Today I find myself raising Phinnigan.
Like every bird dog owner before me, I want him to succeed.
I want him to find birds.
I want him to handle kindly.
I want him to become a dependable hunting companion.
But more than anything, I want him to enjoy the journey.
The truth is, I don't know exactly what kind of bird dog Phinnigan will become.
And that's okay.
I enjoy watching him discover the world one day at a time.
I enjoy seeing him work through new situations.
I enjoy the mistakes.
I enjoy the victories.
I enjoy the process.
Will he ever be a champion?
Probably not.
Will he ever be the most polished dog in the grouse woods?
Maybe not.
Years from now, I won't remember every command Phinnigan learned. I'll remember the adventures we shared together.
But if years from now he's lying beside a campfire after a long day afield, and we've shared hundreds of miles, countless sunrises, and memories that neither of us will ever forget, then I'll consider the experiment a success.
The older I get, the less interested I become in perfection.
The dogs I remember most weren't always the best-trained dogs.
They were the dogs that became part of the story.
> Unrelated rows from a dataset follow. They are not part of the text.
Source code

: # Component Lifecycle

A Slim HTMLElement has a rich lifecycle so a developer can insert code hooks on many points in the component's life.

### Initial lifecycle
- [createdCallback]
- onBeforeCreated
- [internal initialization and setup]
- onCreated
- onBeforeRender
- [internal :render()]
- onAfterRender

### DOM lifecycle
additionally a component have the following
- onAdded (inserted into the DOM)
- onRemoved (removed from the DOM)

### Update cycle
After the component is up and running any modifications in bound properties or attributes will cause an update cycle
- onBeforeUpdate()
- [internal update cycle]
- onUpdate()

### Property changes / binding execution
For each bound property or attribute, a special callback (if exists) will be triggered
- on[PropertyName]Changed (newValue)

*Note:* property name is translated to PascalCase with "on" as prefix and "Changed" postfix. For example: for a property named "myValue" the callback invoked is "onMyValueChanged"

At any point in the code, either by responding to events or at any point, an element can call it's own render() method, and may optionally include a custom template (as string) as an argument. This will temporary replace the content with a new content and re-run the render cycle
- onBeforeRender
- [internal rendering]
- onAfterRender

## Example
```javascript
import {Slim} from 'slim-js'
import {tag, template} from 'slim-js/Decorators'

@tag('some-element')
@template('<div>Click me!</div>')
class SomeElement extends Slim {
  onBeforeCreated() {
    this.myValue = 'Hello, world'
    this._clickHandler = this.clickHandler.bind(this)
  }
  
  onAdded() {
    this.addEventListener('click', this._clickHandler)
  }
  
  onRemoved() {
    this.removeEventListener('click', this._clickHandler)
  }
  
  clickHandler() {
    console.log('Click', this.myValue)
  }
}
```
The dogs that rode in the truck.
The dogs that slept by the fire.
The dogs that made ordinary days in the field unforgettable.
There is nothing wrong with striving for perfection.
But there is also nothing wrong with simply wanting a hunting partner.
In the end, the best bird dog isn't necessarily the one with the most titles or the most polished manners.
The best bird dog is the one that helps you enjoy your time afield the most.
And for me, that's exactly the dog I'm hoping Phinnigan becomes.